All beans defined here are candidates for dependency injection using the @CitrusEndpoint annotation.

Run

You can run the sample application on your local host. The application is built with Maven build tool. So you can compile, package and test the sample with Maven on command line calling.

 mvn clean install -Dembedded=true

This executes the complete Maven build lifecycle. The embedded option automatically starts a Jetty web server container before the integration test phase. The voting Spring Boot system under test is automatically deployed and started in this phase. After that the Citrus test cases are able to interact with the voting application in the integration test phase.

During the build you will see Citrus performing some integration tests and Cucumber to print some test reports, too. After the tests are finished the embedded Spring Boot infrastructure and the voting application are automatically stopped.

System under test

The sample uses a small voting application as system under test. The application is a Spring Boot web application that you can deploy on any web container. As we have already seen earlier in this README the Spring Boot application is automatically started during the Maven build lifecycle when using the embedded=true option. This approach is fantastic when running automated tests in a continuous build.
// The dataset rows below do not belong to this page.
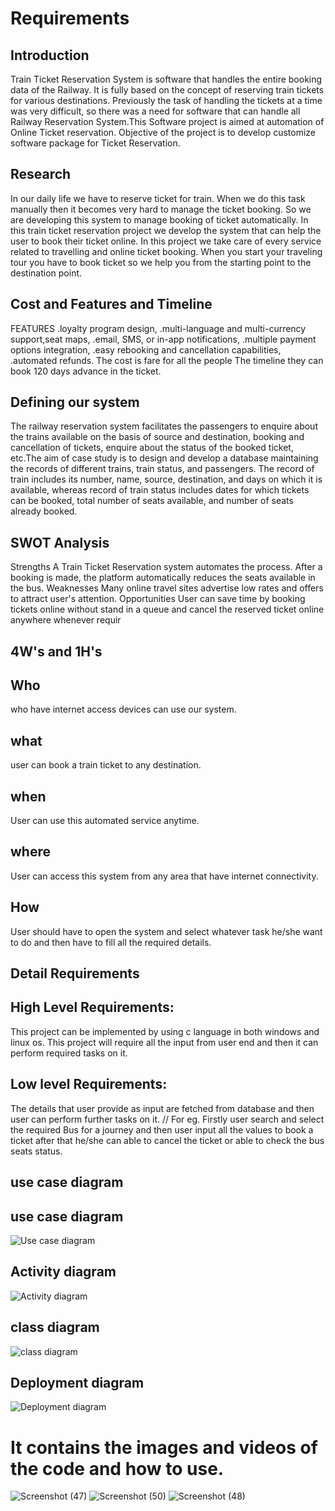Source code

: # Requirements
## Introduction
 Train Ticket Reservation System is software that handles the entire booking data of the Railway. It is fully based on the concept of reserving train tickets for various destinations. Previously the task of handling the tickets at a time was very difficult, so there was a need for software that can handle all Railway Reservation System.This Software project is aimed at automation of Online Ticket reservation. Objective of the project is to develop customize software package for Ticket Reservation.
## Research
  In our daily life we have to reserve ticket for train. When we do this task manually then it becomes very hard to manage the ticket booking. So we are developing this system to manage booking of ticket automatically.
In this train ticket reservation project we develop the system that can help the user to book their ticket online.
In this project we take care of every service related to travelling and online ticket booking. When you start your traveling tour you have to book ticket so we help you from the starting point to the destination point.
## Cost and Features and Timeline
FEATURES
.loyalty program design,
.multi-language and multi-currency support,seat maps,
.email, SMS, or in-app notifications,
.multiple payment options integration,
.easy rebooking and cancellation capabilities,
.automated refunds.
The cost is fare for all the people
The timeline they can book 120 days advance in the ticket.
## Defining our system
The railway reservation system facilitates the passengers to enquire about the trains available on the basis of source and destination, booking and cancellation of tickets, enquire about the status of the booked ticket, etc.The aim of case study is to design and develop a database maintaining the records of different trains, train status, and passengers. The record of train includes its number, name, source, destination, and days on which it is available, whereas record of train status includes dates for which tickets can be booked, total number of seats available, and number of seats already booked.
## SWOT Analysis
Strengths
A Train Ticket Reservation system automates the process. After a booking is made, the platform automatically reduces the seats available in the bus.
Weaknesses
Many online travel sites advertise low rates and offers to attract user's attention.
Opportunities
User can save time by booking tickets online without stand in a queue and cancel the reserved ticket online anywhere whenever requir
## 4W's and 1H's
## Who
who have internet access devices can use our system.
## what
user can book a train ticket to any destination.
## when
User can use this automated service anytime.
## where
User can access this system from any area that have internet connectivity.
## How
User should have to open the system and select whatever task he/she want to do and then have to fill all the required details.
## Detail Requirements
## High Level Requirements:
This project can be implemented by using c language in both windows and linux os.
This project will require all the input from user end and then it can perform required tasks on it.
## Low level Requirements:
The details that user provide as input are fetched from database and then user can perform further tasks on it. // For eg. Firstly user search and select the required Bus for a journey and then user input all the values to book a ticket after that he/she can able to cancel the ticket or able to check the bus seats status.

## use case diagram
## use case diagram
![Use case diagram](https://user-images.githubusercontent.com/94280572/142798949-5dc9d89e-5435-4efb-be0a-af4e82fd5d0b.png)
## Activity diagram
![Activity diagram](https://user-images.githubusercontent.com/94280572/142802246-51ab35bf-3ba9-4d03-9e1f-da7449527739.png)
## class diagram
![class diagram](https://user-images.githubusercontent.com/94280572/142809182-9ac41b24-f826-4a29-b8c6-19c57e04fd13.png)
## Deployment diagram
![Deployment diagram](https://user-images.githubusercontent.com/94280572/142815368-dac0cae6-b729-47d8-8e93-aedbf101e441.png)

# It contains the images and videos of the code and how to use.
![Screenshot (47)](https://user-images.githubusercontent.com/94280572/143239528-ae6c5772-f90b-4204-a7db-d346e8b32aff.png)
![Screenshot (50)](https://user-images.githubusercontent.com/94280572/143251199-bc70ce34-b70d-4925-90e4-05ecd21c2f62.png)
![Screenshot (48)](https://user-images.githubusercontent.com/94280572/143239532-1b9dfa79-75c7-4801-827d-f558f446c8f5.png)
Besides that you can start the voting application manually in order to access the web front end with a browser.

You can start the sample voting application with this command.

 mvn -pl voting-app spring-boot:run

Point your browser to

http://localhost:8080/

You will see the web UI of the voting application. Now you can play around with the web frontend and create some new votes.
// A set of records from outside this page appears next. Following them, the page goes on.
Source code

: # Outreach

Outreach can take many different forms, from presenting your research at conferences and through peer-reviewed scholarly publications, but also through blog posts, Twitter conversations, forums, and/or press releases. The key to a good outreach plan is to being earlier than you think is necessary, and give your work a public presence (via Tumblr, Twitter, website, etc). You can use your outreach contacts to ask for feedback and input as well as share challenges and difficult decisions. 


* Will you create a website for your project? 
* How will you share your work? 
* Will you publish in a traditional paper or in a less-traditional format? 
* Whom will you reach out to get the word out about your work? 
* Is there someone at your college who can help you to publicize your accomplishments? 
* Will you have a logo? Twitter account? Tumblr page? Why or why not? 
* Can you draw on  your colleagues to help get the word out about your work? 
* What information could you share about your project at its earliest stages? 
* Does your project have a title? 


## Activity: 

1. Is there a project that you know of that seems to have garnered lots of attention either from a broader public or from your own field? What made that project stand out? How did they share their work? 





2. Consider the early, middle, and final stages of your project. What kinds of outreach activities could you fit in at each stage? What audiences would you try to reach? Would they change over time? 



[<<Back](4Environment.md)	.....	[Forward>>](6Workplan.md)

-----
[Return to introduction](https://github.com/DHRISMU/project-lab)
The application uses some JMS interface for sending reports to a simulated backend. In case we need to also start the ActiveMQ message broker for JMS message exchange. You enable JMS in the sample application by running.

mvn -pl voting-app spring-boot:run -Dspring.profiles.active=jms

In a separate terminal run following command to start the ActiveMQ message broker:

mvn -pl voting-app activemq:run

Now we are ready to execute some Citrus tests in a separate JVM.

Test execution

Once the sample application is deployed and running locally as described before you can execute the Citrus test cases. Open a separate command line terminal and navigate to the sample folder.
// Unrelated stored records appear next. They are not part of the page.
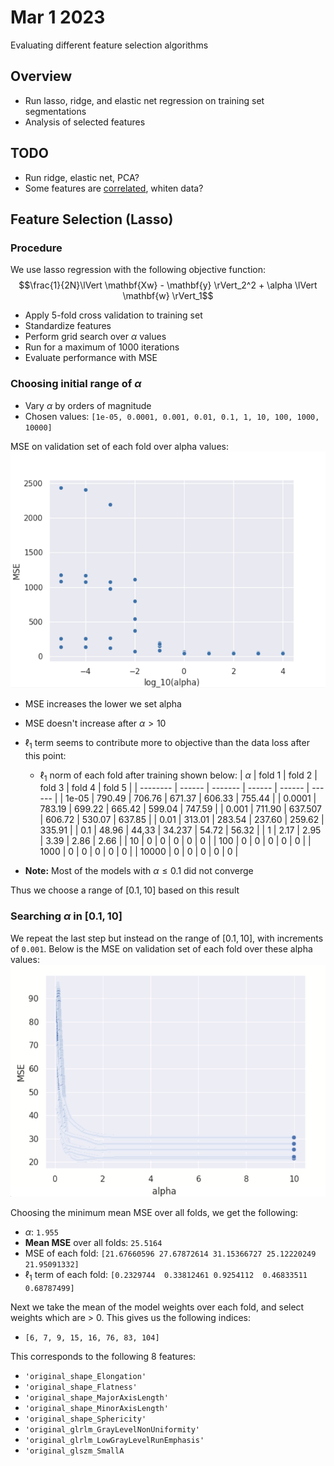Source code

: # Mar 1 2023

Evaluating different feature selection algorithms

## Overview
- Run lasso, ridge, and elastic net regression on training set segmentations
- Analysis of selected features

## TODO
- Run ridge, elastic net, PCA?
- Some features are [correlated](gt_correlation.png), whiten data?
## Feature Selection (Lasso)
### Procedure

We use lasso regression with the following objective function:
$$\frac{1}{2N}\lVert \mathbf{Xw} - \mathbf{y} \rVert_2^2 + \alpha \lVert \mathbf{w} \rVert_1$$
- Apply 5-fold cross validation to training set
- Standardize features
- Perform grid search over $\alpha$ values
- Run for a maximum of 1000 iterations
- Evaluate performance with MSE

### Choosing initial range of $\alpha$
- Vary $\alpha$ by orders of magnitude
- Chosen values: `[1e-05, 0.0001, 0.001, 0.01, 0.1, 1, 10, 100, 1000, 10000]`

MSE on validation set of each fold over alpha values:
![](log_alpha.png)
- MSE increases the lower we set alpha
- MSE doesn't increase after $\alpha > 10$ 
- $\ell_1$ term seems to contribute more to objective than the data loss after this point:
  - $\ell_1$ norm of each fold after training shown below:
    | $\alpha$ | fold 1 | fold 2  | fold 3 | fold 4 | fold 5 |
    | -------- | ------ | ------- | ------ | ------ | ------ |
    | 1e-05    | 790.49 | 706.76  | 671.37 | 606.33 | 755.44 |
    | 0.0001   | 783.19 | 699.22  | 665.42 | 599.04 | 747.59 |
    | 0.001    | 711.90 | 637.507 | 606.72 | 530.07 | 637.85 |
    | 0.01     | 313.01 | 283.54  | 237.60 | 259.62 | 335.91 |
    | 0.1      | 48.96  | 44,33   | 34.237 | 54.72  | 56.32  |
    | 1        | 2.17   | 2.95    | 3.39   | 2.86   | 2.66   |
    | 10       | 0      | 0       | 0      | 0      | 0      |
    | 100      | 0      | 0       | 0      | 0      | 0      |
    | 1000     | 0      | 0       | 0      | 0      | 0      |
    | 10000    | 0      | 0       | 0      | 0      | 0      |

- **Note:** Most of the models with $\alpha \leq 0.1$ did not converge

Thus we choose a range of $[0.1, 10]$ based on this result

### Searching $\alpha$ in $[0.1, 10]$
We repeat the last step but instead on the range of $[0.1, 10]$, with increments of `0.001`. Below is the MSE on validation set of each fold over these alpha values:
![](alpha_0.1-10.png)

Choosing the minimum mean MSE over all folds, we get the following:
- $\alpha$: `1.955`
- **Mean MSE** over all folds: `25.5164`
- MSE of each fold: `[21.67660596 27.67872614 31.15366727 25.12220249 21.95091332]`
- $\ell_1$ term of each fold: `[0.2329744  0.33812461 0.9254112  0.46833511 0.68787499]`

Next we take the mean of the model weights over each fold, and select weights which are > 0. This gives us the following indices:
- `[6, 7, 9, 15, 16, 76, 83, 104]`

This corresponds to the following 8 features:
- `'original_shape_Elongation'` 
- `'original_shape_Flatness'` 
- `'original_shape_MajorAxisLength'`
- `'original_shape_MinorAxisLength'` 
- `'original_shape_Sphericity'` 
- `'original_glrlm_GrayLevelNonUniformity'` 
- `'original_glrlm_LowGrayLevelRunEmphasis'`
- `'original_glszm_SmallA`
Execute all Citrus tests by calling

 mvn integration-test

You can also pick a single test by calling

 mvn integration-test -Ptest=VotingFeatureIT

You should see Citrus performing several tests with lots of debugging output in both terminals (sample application server and Citrus test client). And of course green tests at the very end of the build.

Of course you can also start the Citrus tests from your favorite IDE. Just start the Citrus test using the JUnit IDE integration in IntelliJ, Eclipse or Netbeans.